Sans aller aussi loin, la "Banque WIR" prête, dans le cadre de sa sphère d'influence - essentiellement des PME - à moins de 1%, parfois à taux zéro, une monnaie particulière, le WIR. Ce n'est donc pas de la véritable monnaie, le franc suisse en l'occurrence. Cette monnaie repose essentiellement sur la confiance que les emprunteurs et les prêteurs s'accordent mutuellement. On retrouve bien ici l'éthymologie du mot 'crédit' - 'credo', 'je crois', 'je fais confiance' -.
Cette confiance repose en général sur des relations de proximité, liées à une anticipation de croissance de la production et de la consommation.

A côté donc du RMD, monnaie liée à la confiance que l'Etat se devrait de développer vis à vis de ses citoyens, on voit donc apparaître, dans un pays pas vraiment connu pour sa solidarité intrinsèque - peut être à tort - l'expérience d'une monnaie 'économique', officieuse, liée cette fois à la confiance que les entreprises se font entre elles. D'autres expériences liant d'autres groupes ou communautés pourraient donc aussi s'imaginer, et devraient sans doute l'être en tant que remèdes à la crise économique, financière et bancaire actuelle. On peut aussi se reporter à l'initiative contemporaine française de la Monnaie SOL.
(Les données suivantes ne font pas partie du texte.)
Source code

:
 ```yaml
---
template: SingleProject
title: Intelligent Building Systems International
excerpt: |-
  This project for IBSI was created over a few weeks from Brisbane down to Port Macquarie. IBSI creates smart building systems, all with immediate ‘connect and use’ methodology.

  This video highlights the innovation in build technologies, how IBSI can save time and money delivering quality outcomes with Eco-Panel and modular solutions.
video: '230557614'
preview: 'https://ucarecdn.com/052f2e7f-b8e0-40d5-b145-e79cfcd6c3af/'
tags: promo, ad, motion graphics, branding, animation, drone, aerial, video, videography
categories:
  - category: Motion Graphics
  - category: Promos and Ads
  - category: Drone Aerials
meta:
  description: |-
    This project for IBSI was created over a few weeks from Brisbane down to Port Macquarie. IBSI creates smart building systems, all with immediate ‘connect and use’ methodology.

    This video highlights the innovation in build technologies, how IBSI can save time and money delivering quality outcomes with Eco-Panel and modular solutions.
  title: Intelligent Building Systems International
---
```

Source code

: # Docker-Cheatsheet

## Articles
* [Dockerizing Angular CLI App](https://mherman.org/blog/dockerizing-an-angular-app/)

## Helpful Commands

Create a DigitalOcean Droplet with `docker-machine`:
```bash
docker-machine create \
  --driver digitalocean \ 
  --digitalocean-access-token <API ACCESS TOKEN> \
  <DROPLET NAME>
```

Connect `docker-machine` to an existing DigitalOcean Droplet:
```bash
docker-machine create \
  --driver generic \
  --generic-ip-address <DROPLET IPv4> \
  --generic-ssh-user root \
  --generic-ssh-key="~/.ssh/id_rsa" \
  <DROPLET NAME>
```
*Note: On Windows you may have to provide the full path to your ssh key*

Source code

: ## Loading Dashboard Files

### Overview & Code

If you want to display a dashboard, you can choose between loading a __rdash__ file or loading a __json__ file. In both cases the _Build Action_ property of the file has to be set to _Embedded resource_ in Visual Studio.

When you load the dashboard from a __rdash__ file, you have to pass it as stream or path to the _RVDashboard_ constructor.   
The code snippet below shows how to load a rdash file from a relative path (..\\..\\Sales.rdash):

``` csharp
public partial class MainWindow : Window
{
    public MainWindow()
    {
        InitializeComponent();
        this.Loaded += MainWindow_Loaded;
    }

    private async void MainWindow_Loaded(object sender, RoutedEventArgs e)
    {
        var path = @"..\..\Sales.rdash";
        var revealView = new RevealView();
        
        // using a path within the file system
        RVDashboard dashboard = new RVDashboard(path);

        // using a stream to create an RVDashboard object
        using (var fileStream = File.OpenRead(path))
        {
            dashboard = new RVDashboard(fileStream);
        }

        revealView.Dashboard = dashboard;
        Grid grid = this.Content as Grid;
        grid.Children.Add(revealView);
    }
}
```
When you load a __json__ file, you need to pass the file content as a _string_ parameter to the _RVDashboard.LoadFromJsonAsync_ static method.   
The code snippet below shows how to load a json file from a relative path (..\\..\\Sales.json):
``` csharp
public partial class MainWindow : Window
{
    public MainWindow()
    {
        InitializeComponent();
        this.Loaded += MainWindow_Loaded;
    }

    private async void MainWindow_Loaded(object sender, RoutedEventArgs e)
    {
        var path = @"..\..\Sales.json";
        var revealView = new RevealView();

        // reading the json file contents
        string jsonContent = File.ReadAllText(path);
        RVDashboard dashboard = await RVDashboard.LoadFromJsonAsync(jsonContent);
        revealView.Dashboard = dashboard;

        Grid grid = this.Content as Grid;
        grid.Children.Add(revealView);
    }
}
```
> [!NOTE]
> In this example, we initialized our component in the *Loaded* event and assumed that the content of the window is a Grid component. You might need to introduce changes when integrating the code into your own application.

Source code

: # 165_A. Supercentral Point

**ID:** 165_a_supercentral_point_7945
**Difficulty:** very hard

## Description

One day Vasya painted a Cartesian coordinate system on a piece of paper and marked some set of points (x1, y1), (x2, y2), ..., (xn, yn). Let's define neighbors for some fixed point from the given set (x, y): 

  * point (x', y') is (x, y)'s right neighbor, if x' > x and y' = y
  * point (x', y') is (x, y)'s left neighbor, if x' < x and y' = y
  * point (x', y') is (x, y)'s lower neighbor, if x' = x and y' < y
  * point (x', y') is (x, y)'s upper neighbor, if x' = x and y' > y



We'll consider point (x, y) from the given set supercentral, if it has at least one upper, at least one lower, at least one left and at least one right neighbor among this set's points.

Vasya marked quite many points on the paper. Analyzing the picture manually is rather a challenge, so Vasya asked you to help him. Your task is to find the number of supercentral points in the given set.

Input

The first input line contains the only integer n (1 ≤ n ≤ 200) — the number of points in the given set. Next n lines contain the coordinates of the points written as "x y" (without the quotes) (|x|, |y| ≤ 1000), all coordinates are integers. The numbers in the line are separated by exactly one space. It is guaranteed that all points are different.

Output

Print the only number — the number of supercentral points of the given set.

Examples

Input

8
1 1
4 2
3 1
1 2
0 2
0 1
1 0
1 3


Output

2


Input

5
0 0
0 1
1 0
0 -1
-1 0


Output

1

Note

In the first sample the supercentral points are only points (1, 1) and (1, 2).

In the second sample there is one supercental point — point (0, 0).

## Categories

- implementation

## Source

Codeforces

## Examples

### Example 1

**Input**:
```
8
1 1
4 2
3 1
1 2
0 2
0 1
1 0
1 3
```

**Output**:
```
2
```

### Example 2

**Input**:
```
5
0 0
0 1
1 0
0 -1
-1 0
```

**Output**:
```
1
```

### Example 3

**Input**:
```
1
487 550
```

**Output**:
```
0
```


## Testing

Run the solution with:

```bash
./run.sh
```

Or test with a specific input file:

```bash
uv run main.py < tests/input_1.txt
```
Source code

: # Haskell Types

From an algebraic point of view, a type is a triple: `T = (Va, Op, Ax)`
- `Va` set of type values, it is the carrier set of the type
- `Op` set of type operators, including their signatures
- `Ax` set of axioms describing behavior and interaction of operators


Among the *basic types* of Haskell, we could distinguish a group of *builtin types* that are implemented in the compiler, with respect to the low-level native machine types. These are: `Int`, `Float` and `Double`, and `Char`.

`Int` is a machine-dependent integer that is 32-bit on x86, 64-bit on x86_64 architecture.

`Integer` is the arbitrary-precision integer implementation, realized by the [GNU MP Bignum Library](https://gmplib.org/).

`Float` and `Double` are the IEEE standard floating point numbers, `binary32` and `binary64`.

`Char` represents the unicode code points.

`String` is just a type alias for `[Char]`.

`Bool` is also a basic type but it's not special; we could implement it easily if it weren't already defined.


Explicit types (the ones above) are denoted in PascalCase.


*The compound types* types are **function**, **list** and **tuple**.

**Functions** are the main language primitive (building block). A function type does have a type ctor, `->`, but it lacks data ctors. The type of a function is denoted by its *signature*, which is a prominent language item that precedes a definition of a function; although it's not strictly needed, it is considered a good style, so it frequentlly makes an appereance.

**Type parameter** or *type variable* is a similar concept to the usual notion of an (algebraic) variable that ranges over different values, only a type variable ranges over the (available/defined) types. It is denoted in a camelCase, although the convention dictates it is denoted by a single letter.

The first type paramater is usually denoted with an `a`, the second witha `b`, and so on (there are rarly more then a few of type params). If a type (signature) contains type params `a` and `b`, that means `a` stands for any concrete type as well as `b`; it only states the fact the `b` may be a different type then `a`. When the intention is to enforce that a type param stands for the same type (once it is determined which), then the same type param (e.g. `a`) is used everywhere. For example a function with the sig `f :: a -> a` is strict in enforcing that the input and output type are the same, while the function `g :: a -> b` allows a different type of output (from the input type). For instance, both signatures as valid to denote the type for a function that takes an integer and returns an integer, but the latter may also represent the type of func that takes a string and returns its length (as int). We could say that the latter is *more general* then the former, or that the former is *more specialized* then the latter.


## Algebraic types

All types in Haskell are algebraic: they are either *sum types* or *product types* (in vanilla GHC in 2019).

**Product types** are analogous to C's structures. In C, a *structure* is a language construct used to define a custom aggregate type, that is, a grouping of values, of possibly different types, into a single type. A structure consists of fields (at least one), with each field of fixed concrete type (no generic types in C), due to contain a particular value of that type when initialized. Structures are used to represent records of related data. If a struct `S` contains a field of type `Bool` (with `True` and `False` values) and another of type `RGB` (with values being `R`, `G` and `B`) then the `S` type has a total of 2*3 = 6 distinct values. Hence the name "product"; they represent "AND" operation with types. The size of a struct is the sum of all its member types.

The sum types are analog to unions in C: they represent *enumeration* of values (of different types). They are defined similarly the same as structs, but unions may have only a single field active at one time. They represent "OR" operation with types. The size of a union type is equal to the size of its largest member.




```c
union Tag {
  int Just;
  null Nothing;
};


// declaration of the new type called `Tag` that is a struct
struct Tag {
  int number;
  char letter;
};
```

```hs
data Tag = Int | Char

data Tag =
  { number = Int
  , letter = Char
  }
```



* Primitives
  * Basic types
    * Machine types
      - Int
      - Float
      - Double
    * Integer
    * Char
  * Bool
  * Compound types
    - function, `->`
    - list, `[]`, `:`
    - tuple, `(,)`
Sur ce point, l'imagination ne demande qu'à être au pouvoir, d'autant plus que l'on retrouve en ce domaine des personnages aussi variés que l'utopiste Gesell et l'économiste libéral M. Allais, qui affirme son rejet viscéral de toute rémunération correspondant à des 'revenus non gagnés'. Et s'il y a bien ici un 'revenu non gagné' - qui ne mérite donc aucun 'profit' - c'est bien de l'argent qui n'aurait qu'un seul m"rite, celui d'exister. Dans un billet précédent, je souhaitais que le taux d'intérêt des banques envers les entreprises soit proche du taux de croissance de l'économie, et que le taux d'intérêt des prpets à la consommation ne dépasse pas 2 à 3 fois ce taux (au lieu des taux usuraires pratiqués couramment). Ici, on va encore plus loin, puisqu'en dehors d'un taux d'intérêt très minime - moins de 1% - la monnaie 'officieuse' ainsi prêtée ne donne lieu à aucun versement d'intérêt. Ce véritable 'service public' - qu'il survienne ou non entre des acteurs privés n'est pas la question - est donc gratuit.

Et l'Etat dans tout cela?
Si l'Etat était vraiment au service de ses citoyens, de nous tous en fait, de telles expériences auraient du rencontrer auprès de lui un véritable soutien. Une relance de l'économie sans subsides de l'Etat, donc sans creuser les déficits publics, le rêve...Il se trouve que, historiquement, de telles tentatives - à la seule exception de la Suisse - ont été combattues avec la plus extrême des vigueurs par les autorités publiques. Que l'on pense aux dollars émis par les colonies britanniques américaines au moment de la guerre d'indépendance, jusqu'à la république de Weimar dans les années 1930.
On peut en donner deux explications principales. Tout pouvoir central considère que le droit de 'battre monnaie' est un droit régalien - qui lui permet de plus de financer des dépenses que ce même pouvoir juge indispensables - sans qu'il ait parfois envie de demander à ce sujet l'avis du 'bon peuple'. Toute création de monnaie faite en dehors de son autorité est considérée comme un crime capital, passible naguère des galères ou de la déportation. Nous ne parlons pas ici de fausse monnaie: il ne s'agit nullement de contrefaire les billets officiels, euros, ou francs suisse. Ce pourrait être des billest d eMonopoly, ou des jetons de poker, ou des grains de sel, dont une certaine communauté accepterait l'usage. Cette 'monnaie officieuse' n'a donc nul besoin d'être 'convertible' en monnaie officielle pour être valable. Elle repose 'simplement' - si l'on peut dire - sur la confiance que les participants à cette communauté se font les uns envers les autres. On pourrait rapprocher cela de diverses expériences de type SEL (Systèmes d'Echanges Locaux), m^me si ces derniers sont plus 'localisés' (géographiquement: à l'échelle le plus souvent d'une simple commune, et sociologiquement: réunissant le plus souvent de simples particuliers échangeant des services de type bricolage ou aide à la personne).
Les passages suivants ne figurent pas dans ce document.